Get program information from page content

Changes the way the program information is figured out. From URL parsing to page content parsing. A massive JSON object is shipped within the HTML of the page, that's were we get what we need from. Side effects: - drop `slug` from the program's info - drop `slug` naming option - no `Program` / `ProgramMeta` distinction Includes some JSON samples.
2023-01-14 19:51:02 +01:00 · 2023-01-14 19:51:02 +01:00 · 639a8063a5
parent ba2dd96b36
commit 639a8063a5
9 changed files with 6532 additions and 63 deletions
--- a/samples/www/103011-000-A__l-assaut-du-capitole.json
+++ b/samples/www/103011-000-A__l-assaut-du-capitole.json
--- a/samples/www/109041-002-A__acquitted-saison-1-2-10.json
+++ b/samples/www/109041-002-A__acquitted-saison-1-2-10.json
--- a/src/delarte/init.py
+++ b/src/delarte/init.py
@ -13,16 +13,14 @@ def fetch_sources(http_session, url):
    """Fetch sources at a given ArteTV page URL."""
    from .api import fetch_program_info
    from .hls import fetch_program_tracks
-    from .www import parse_url
+    from .www import fetch_program

-    site, program_id, slug = parse_url(url)
+    p_meta = fetch_program(http_session, url)

    variants = dict()
    renditions = dict()

-    p_meta, program_index_urls = fetch_program_info(http_session, site, program_id)
-
-    program = Program(program_id, slug, p_meta)
+    program_index_urls = fetch_program_info(http_session, p_meta)

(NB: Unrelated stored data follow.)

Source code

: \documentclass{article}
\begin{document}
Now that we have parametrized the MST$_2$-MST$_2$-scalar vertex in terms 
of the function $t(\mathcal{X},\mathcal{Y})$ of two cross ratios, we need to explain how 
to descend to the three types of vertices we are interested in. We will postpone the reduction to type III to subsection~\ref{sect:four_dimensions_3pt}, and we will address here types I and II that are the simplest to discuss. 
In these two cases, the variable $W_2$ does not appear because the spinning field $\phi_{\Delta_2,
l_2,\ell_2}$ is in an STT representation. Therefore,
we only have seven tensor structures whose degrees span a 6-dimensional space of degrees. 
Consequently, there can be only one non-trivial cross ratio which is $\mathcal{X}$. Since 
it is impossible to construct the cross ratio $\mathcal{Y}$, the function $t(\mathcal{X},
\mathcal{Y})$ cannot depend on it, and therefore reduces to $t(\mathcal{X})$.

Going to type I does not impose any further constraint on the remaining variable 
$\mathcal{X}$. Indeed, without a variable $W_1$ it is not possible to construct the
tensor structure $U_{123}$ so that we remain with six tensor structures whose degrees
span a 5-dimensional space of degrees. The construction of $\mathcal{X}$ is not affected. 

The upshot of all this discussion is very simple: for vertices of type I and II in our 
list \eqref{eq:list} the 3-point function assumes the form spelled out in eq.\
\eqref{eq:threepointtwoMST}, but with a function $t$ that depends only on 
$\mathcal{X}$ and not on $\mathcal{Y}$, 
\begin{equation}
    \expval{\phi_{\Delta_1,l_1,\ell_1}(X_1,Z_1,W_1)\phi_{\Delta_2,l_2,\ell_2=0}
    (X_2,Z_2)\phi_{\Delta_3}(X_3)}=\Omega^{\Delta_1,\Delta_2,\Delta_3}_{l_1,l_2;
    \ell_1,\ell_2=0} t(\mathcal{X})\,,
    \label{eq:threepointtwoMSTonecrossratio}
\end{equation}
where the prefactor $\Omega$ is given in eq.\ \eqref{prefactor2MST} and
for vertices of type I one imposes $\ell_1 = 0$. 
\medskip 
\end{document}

    for program_index_url in program_index_urls:
        v_tracks, a_track, s_track = fetch_program_tracks(
@ -43,7 +41,7 @@ def fetch_sources(http_session, url):
            raise ValueError

    return Sources(
-        program,
+        p_meta,
        [Variant(key, source) for key, source in variants.items()],
        [Rendition(key, source) for key, source in renditions.items()],
    )
@ -146,7 +144,7 @@ def compile_sources(sources, **naming_options):
    build_file_name = file_name_builder(v_meta, a_meta, s_meta, **naming_options)

    return Target(
-        sources.program.meta,
+        sources.program,
        VideoTrack(v_meta, v_url),
        AudioTrack(a_meta, a_url),
        SubtitlesTrack(s_meta, s_url) if s_meta else None,
--- a/src/delarte/main.py
+++ b/src/delarte/main.py
@ -23,7 +23,6 @@ Options:
  --version              print current version of the program
  --debug                on error, print debugging information
  --name-use-id          use the program ID
-  --name-use-slug        use the URL slug
  --name-sep=<sep>       field separator [default:  - ]
  --name-seq-pfx=<pfx>   sequence counter prefix [default:  - ]
  --name-seq-no-pad      disable sequence zero-padding
--- a/src/delarte/api.py
+++ b/src/delarte/api.py
@ -27,38 +27,34 @@ def _fetch_api_data(http_session, path, object_type):
    return obj["attributes"]


-def fetch_program_info(http_session, site, program_id):
+def fetch_program_info(http_session, p_meta):
    """Fetch the given program metadata and indexes."""
-    obj = _fetch_api_data(http_session, f"config/{site}/{program_id}", "ConfigPlayer")
+    obj = _fetch_api_data(
+        http_session, f"config/{p_meta.site}/{p_meta.id}", "ConfigPlayer"
+    )

-    if (_ := obj["metadata"]["providerId"]) != program_id:
+    if (_ := obj["metadata"]["providerId"]) != p_meta.id:
        raise UnexpectedAPIResponse(
            "PROGRAM_ID_MISMATCH",
-            site,
-            program_id,
+            p_meta.site,
+            p_meta.id,
            _,
        )

-    program_meta = ProgramMeta(
-        obj["metadata"]["title"],
-        obj["metadata"]["subtitle"],
-        obj["metadata"]["description"],
-    )
-
    program_index_urls = set()

    for s in obj["streams"]:
        if (_ := s["protocol"]) != "HLS_NG":
-            raise UnsupportedHLSProtocol(site, program_id, _)
+            raise UnsupportedHLSProtocol(p_meta.site, p_meta.id, _)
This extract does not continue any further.